Madam Speaker, if we are going to move in the direction of U.S.-style omnibus budget bills, why can we not have bills that have some vision? Why can we not have bills that invest in Canada, that invest in infrastructure for municipalities, that invest in passenger rail, that invest in health care and home care, that invest in education, that invest in sustainable community-based forestry, that invest particularly in sustainable energy? Why can we not have bills like that instead of what the government is doing, which is reducing taxes to big oil and big banks to less than half of the United States' corporate tax rate? There is a 36% marginal tax rate for corporate income taxes for large corporations in the United States. It is 18% in this budget and it is moving toward 15% in the next couple of years.

This is a shame.

Jobs and Economic Growth ActGovernment Orders

1:10 p.m.

NDP

Malcolm Allen NDP Welland, ON

Madam Speaker, I would like to thank my hon. colleague for his interventions and congratulate him for making sure that his private member's bill on climate change and accountability was passed here in this House.

If I were not a suspicious person, it would seem as though because of what we did on this side in passing that bill when the government opposed it unanimously, it is taking other regulations that should be the responsibility of the Government of Canada, that should indeed belong to regulatory agencies, and sliding them off to those who are not accountable to government in a lot of ways and will no longer be responsible to us, allowing them to play fast and loose when it comes to environmental regulations.

But this House spoke. I congratulate the member for his leadership and for his bill and for ensuring that it is on its way to the other place where we hope to see it pass very quickly.

Indeed it seems as though there is a vindictive measure here, in the sense of sliding it back into an omnibus bill, after the House clearly spoke about what we need to do on the environment.

Would the hon. member like to comment on that?

Jobs and Economic Growth ActGovernment Orders

1:10 p.m.

NDP

Bruce Hyer NDP Thunder Bay—Superior North, ON

Mr. Speaker, we have a government here which either believes that climate change is not real, or if it is real, we did not do it with our large polluting and successful societies.

No matter which the Conservatives believe, individually or collectively what they clearly do not believe is that we should have open debate, open transparency and move forward across party lines on what clearly needs to be a non-partisan issue to invest in the kinds of changes which would not only help to save the world, but would move us toward green jobs, a green economy, a more sustainable economy and make our lives better, not worse.

Jobs and Economic Growth ActGovernment Orders

June 3rd, 2010 / 1:10 p.m.

NDP

Irene Mathyssen NDP London—Fanshawe, ON

Madam Speaker, I look forward to this chance to speak to Bill C-9, although I must say quite candidly that I find the bill very troubling.

I am proud to speak today to the amendments to this bill brought forward by the member for Hamilton Mountain. It is very clear that this bill must be amended. It is unconscionable that the government would continue to include in its budget implementation bills the kinds of things that are objectionable not just to the members of this House, but to the people of Canada. I welcome the amendments, and I do hope that, despite their incredible silence, members of the opposition will support these amendments.

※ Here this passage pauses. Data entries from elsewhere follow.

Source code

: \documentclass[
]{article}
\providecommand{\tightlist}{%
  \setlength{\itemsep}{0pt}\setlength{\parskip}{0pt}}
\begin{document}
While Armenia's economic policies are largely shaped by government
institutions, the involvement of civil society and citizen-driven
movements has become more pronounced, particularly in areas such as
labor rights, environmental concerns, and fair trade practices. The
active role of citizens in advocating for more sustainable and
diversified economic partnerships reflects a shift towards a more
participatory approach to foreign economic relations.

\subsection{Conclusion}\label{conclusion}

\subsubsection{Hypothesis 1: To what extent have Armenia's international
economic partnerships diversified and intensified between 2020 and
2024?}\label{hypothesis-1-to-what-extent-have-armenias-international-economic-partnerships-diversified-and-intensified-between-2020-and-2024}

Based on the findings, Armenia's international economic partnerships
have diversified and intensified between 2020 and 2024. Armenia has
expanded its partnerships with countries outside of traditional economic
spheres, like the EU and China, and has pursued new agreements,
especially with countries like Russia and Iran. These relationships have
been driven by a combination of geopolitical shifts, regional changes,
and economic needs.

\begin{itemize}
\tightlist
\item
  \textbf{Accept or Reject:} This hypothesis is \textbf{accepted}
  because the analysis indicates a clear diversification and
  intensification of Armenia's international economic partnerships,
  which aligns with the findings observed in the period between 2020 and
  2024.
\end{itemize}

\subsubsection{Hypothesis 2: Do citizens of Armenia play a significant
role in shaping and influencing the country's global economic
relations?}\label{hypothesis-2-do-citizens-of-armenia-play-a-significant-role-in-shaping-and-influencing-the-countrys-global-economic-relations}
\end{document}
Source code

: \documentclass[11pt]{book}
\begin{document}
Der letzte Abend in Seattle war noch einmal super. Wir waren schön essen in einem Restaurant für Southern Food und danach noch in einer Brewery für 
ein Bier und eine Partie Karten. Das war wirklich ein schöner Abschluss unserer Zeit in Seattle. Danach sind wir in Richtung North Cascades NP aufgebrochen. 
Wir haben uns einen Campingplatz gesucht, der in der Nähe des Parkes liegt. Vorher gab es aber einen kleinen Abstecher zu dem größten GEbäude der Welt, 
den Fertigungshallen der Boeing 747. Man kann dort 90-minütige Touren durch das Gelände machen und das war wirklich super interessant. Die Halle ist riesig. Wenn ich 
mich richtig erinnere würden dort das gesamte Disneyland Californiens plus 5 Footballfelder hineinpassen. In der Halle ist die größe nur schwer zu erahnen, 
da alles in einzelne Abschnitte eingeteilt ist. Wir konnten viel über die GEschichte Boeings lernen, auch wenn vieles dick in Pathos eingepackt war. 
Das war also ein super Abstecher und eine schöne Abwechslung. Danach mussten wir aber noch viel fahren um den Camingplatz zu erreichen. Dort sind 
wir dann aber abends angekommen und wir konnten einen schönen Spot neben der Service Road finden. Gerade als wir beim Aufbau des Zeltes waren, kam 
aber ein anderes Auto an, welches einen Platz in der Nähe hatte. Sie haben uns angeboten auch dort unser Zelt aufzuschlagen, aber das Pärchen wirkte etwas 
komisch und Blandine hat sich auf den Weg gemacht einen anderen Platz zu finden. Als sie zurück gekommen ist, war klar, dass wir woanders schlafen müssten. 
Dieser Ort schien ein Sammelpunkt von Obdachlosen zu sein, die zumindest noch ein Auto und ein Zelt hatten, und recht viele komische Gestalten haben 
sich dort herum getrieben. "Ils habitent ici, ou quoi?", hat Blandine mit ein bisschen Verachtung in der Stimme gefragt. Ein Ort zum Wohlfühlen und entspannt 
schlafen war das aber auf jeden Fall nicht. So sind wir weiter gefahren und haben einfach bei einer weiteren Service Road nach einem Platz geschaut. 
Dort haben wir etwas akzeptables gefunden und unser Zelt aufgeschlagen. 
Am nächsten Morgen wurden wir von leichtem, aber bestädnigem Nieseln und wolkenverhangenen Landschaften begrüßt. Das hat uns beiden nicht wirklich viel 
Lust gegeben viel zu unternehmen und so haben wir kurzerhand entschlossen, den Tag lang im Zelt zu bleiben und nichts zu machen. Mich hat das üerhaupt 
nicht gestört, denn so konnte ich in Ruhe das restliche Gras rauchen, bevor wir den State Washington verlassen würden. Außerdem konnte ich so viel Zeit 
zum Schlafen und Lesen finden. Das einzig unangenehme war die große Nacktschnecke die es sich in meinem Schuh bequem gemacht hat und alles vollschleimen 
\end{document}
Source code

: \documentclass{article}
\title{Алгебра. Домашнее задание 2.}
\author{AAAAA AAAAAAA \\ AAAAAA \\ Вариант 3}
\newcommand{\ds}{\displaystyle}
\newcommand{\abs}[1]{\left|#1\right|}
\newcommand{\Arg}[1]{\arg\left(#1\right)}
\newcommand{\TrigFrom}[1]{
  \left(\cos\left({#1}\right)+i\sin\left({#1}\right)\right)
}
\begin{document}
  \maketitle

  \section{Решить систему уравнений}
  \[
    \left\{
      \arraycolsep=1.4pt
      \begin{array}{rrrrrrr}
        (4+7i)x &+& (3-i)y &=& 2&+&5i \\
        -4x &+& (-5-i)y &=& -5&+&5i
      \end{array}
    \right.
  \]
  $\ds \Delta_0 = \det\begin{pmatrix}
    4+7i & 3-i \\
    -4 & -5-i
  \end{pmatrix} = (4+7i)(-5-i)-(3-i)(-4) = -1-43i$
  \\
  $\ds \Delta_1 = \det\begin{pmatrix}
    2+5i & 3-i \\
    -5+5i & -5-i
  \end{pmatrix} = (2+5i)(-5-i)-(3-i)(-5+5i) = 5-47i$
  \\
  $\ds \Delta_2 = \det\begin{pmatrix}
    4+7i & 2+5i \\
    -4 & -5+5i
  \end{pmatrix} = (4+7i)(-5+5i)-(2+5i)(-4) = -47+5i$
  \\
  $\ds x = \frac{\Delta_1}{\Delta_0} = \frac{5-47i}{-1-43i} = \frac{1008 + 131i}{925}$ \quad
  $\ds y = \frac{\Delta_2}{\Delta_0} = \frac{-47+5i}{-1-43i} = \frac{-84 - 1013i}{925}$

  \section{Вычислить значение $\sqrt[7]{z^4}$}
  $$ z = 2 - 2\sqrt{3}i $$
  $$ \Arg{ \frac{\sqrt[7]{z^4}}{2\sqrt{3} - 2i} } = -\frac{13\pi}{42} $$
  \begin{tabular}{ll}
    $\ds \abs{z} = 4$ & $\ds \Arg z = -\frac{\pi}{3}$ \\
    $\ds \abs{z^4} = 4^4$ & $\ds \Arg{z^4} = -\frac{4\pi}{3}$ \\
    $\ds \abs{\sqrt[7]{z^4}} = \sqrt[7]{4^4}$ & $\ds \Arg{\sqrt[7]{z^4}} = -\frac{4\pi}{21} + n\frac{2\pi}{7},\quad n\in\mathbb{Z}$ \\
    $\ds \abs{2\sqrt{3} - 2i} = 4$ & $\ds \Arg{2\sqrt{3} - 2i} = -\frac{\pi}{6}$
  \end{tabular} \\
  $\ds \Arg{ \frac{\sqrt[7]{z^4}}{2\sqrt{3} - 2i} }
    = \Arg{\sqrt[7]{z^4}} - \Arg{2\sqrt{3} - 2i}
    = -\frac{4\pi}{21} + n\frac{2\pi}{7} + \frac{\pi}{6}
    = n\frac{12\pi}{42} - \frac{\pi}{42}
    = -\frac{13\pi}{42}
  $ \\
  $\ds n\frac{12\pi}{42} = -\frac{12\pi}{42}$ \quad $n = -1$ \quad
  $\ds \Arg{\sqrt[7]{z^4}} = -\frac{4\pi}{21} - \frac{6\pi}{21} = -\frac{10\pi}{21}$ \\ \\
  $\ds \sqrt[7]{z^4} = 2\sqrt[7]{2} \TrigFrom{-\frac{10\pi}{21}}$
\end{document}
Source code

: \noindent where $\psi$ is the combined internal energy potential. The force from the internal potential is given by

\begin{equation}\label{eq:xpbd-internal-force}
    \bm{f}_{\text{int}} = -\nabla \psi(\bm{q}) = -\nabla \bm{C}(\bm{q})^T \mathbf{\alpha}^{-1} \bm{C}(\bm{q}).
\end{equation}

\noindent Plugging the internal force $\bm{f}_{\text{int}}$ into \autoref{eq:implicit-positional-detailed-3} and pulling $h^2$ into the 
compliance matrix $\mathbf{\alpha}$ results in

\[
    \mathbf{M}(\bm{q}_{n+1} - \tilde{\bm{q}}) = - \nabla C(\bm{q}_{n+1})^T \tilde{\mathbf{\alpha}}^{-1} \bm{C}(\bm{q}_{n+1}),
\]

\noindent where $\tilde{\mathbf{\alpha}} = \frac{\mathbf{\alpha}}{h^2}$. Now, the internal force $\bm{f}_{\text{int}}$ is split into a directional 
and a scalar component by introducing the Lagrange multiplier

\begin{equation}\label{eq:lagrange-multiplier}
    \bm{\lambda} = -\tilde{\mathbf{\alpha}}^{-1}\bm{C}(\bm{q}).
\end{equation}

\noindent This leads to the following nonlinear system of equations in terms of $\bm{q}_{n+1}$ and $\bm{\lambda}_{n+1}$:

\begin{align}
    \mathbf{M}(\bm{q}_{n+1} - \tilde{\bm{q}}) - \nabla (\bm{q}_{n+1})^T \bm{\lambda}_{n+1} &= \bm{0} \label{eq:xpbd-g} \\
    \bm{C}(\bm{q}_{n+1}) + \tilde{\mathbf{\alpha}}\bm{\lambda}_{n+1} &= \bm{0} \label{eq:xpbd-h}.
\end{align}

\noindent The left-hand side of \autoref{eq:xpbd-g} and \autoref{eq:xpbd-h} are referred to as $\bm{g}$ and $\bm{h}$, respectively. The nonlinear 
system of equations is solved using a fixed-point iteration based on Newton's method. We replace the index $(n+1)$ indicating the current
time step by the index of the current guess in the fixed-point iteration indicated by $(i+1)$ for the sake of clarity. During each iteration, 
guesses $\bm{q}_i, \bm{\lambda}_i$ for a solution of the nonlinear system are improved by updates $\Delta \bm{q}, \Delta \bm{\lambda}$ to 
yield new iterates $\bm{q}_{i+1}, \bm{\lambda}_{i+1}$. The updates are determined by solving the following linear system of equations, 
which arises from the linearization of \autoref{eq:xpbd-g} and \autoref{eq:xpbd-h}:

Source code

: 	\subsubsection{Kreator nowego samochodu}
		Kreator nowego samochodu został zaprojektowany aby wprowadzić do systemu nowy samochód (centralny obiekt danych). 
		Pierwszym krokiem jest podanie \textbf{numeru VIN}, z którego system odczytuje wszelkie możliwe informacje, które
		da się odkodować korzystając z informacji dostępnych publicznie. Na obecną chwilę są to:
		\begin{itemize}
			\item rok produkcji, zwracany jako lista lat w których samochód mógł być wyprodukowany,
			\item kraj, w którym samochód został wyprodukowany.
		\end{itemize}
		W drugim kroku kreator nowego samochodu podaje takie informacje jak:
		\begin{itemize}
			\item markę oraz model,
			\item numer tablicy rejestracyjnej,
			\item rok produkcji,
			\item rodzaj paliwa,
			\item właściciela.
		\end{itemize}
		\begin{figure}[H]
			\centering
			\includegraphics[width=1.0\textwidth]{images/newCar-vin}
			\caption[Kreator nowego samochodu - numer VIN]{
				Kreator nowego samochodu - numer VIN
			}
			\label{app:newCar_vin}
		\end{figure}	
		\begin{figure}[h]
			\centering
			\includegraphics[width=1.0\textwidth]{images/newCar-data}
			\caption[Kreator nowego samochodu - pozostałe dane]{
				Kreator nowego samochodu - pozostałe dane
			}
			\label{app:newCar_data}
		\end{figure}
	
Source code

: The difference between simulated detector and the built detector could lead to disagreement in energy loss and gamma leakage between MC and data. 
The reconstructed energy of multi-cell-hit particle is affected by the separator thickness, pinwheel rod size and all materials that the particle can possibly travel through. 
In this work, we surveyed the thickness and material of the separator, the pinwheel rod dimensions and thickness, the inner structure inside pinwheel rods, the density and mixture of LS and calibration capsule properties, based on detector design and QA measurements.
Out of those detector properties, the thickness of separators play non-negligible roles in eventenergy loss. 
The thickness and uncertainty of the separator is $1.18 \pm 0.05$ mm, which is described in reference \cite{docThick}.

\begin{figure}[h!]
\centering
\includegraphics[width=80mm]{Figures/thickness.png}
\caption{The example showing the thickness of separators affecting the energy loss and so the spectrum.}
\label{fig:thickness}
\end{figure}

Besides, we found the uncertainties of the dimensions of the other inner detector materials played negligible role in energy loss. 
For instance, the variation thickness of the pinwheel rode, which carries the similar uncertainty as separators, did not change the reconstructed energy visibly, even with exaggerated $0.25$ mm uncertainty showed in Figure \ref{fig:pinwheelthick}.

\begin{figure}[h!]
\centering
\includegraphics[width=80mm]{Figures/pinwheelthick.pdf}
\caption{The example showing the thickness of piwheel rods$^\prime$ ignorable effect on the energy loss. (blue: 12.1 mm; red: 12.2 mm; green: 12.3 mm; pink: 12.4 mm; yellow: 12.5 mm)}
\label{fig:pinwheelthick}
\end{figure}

I want to start with an observation. The Conservative government claims to be the government of accountability, yet it has proven time and time again that it is anything but. Rather than putting forward individual bills dealing with many of the issues that face this country, the government instead elects to hide issues in its bills. We call these poison pills, and there are a number of poison pills in this budget implementation bill.

Before I speak about the poison pills in Bill C-9, I want to take a few minutes to review the poison pills of the past, because in budget after budget we have seen these poison pills.

The first one that I want to speak about is pay equity. The House will remember that the changes to pay equity were slipped into a budget implementation bill. The government, and the government before it, could have and should have used the 2004 pay equity commission report, an incredible and solid report, to create a pay equity bill that actually worked for the women of this country. Instead, the government chose to put in its place the excuse for pay equity that came forward in its budget implementation bill that stripped away the right of women to be considered as worthy of equal pay for work of equal value.

The government called it the equitable compensation bill or something like that, but the truth is that it was far from equitable. It basically told women that they would have to negotiate at the collective bargaining table whether they deserved equal pay for work of equal value. That is not acceptable.

Pay equity is a human right; it is not something that can be negotiated away. In these troubled times when negotiations are very difficult, it only stands to reason that if issues of women in the workforce are not regarded or taken as seriously as some other issues, such as dental benefits or long-term health benefits, that human right could be negotiated away.

The government is saying to women across this country that it is lovely that they make up 52% of the population and do contribute to the economy, but when it comes to equal pay for work of equal value, when it comes to their human rights, it is just not interested. The government perpetrated this sham on the women of Canada, and that is not the end of the things it has done to the women of Canada.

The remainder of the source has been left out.